Question 1: Why do you suppose so many bass guitar amps actually have tweeters, if 330 Hz bandwidth is all you need? Consider that few tweeters operate below 2 kHz, and many only work above 4 kHz, particularly the little horn tweeters that tend to be used on bass guitar amps.

Question 2: Have you ever actually heard the sound of a bass guitar with everything above 330 Hz filtered out?

Fact: because bass guitar pickups are mounted quite near to one end of the strings, and not in the middle (12th fret location), what comes out of the pickup is mostly harmonics, with comparatively little fundamental.

Fact: Some percussive bass-playing styles (slapping, popping) produce large amounts of treble up to several kHz.

Fact: Even with "old school" playing techniques, a good part of the character that differentiates one bass guitar from another comes from harmonics, fretting and fingering noises, etc, that extend up beyond 1 kHz.

Because of all these factors, I would say your estimate of the inductive reactance of a bass guitar pickup is substantially in error, by a factor of at least three to ten times.

In the end, there is a point where further discussion no longer helps to clarify an issue, and then it's time for an actual experiment. If you really want to know how well a 10M pot with a taper resistor works (wasn't it 5M a few posts ago?), buy one, wire it up, get a few people with some good bass guitar chops to try it out. Make sure to use a reasonable length of guitar cable, too, because there is also that little issue of excessive source impedance of the pot to worry about (both J.M. Fahey and I mentioned it in earlier posts).

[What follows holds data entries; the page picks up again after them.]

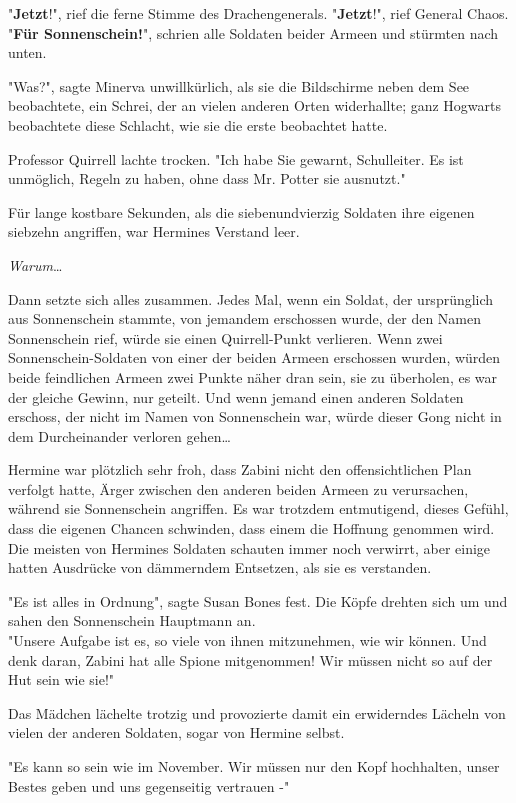 {"\textbf{Jetzt}!", rief die ferne Stimme des Drachengenerals. "\textbf{Jetzt}!", rief General Chaos.\\ "\textbf{Für Sonnenschein!}", schrien alle Soldaten beider Armeen und stürmten nach unten.

"Was?", sagte Minerva unwillkürlich, als sie die Bildschirme neben dem See beobachtete, ein Schrei, der an vielen anderen Orten widerhallte; ganz Hogwarts beobachtete diese Schlacht, wie sie die erste beobachtet hatte.

Professor Quirrell lachte trocken. "Ich habe Sie gewarnt, Schulleiter. Es ist unmöglich, Regeln zu haben, ohne dass Mr. Potter sie ausnutzt."

Für lange kostbare Sekunden, als die siebenundvierzig Soldaten ihre eigenen siebzehn angriffen, war Hermines Verstand leer.

\emph{Warum}…

Dann setzte sich alles zusammen. Jedes Mal, wenn ein Soldat, der ursprünglich aus Sonnenschein stammte, von jemandem erschossen wurde, der den Namen Sonnenschein rief, würde sie einen Quirrell-Punkt verlieren. Wenn zwei Sonnenschein-Soldaten von einer der beiden Armeen erschossen wurden, würden beide feindlichen Armeen zwei Punkte näher dran sein, sie zu überholen, es war der gleiche Gewinn, nur geteilt. Und wenn jemand einen anderen Soldaten erschoss, der nicht im Namen von Sonnenschein war, würde dieser Gong nicht in dem Durcheinander verloren gehen…

Hermine war plötzlich sehr froh, dass Zabini nicht den offensichtlichen Plan verfolgt hatte, Ärger zwischen den anderen beiden Armeen zu verursachen, während sie Sonnenschein angriffen. Es war trotzdem entmutigend, dieses Gefühl, dass die eigenen Chancen schwinden, dass einem die Hoffnung genommen wird. Die meisten von Hermines Soldaten schauten immer noch verwirrt, aber einige hatten Ausdrücke von dämmerndem Entsetzen, als sie es verstanden.

"Es ist alles in Ordnung", sagte Susan Bones fest. Die Köpfe drehten sich um und sahen den Sonnenschein Hauptmann an.\\ "Unsere Aufgabe ist es, so viele von ihnen mitzunehmen, wie wir können. Und denk daran, Zabini hat alle Spione mitgenommen! Wir müssen nicht so auf der Hut sein wie sie!"

Das Mädchen lächelte trotzig und provozierte damit ein erwiderndes Lächeln von vielen der anderen Soldaten, sogar von Hermine selbst.

"Es kann so sein wie im November. Wir müssen nur den Kopf hochhalten, unser Bestes geben und uns gegenseitig vertrauen -"

}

For what it's worth: a 10M pot will certainly "work", in the sense that some sort of sound will come out of the amp. That was never in question. The question was whether this approach is better than simply using the appropriate log pot chosen by the manufacturer in the first place.

Also for what it's worth: there are situations where using a taper resistor isn't much of a liability. If you wire a 22k taper resistor across a 100k linear pot and feed the thing straight from an opamp, the source impedance is so low that the taper resistor poses no problem. If you feed the signal from the pot to another opamp in buffer or non-inverting configuration, loading effects are also negligible. Under these conditions, there is no penalty for using a linear pot with taper resistor, and it may indeed feel like a smoother curve than some log pots.

-Gnobuddy

P.S. There is a typo in one of the attached file names - that's an "Eden" EX410 bass cab, not an "Edem". Sorry!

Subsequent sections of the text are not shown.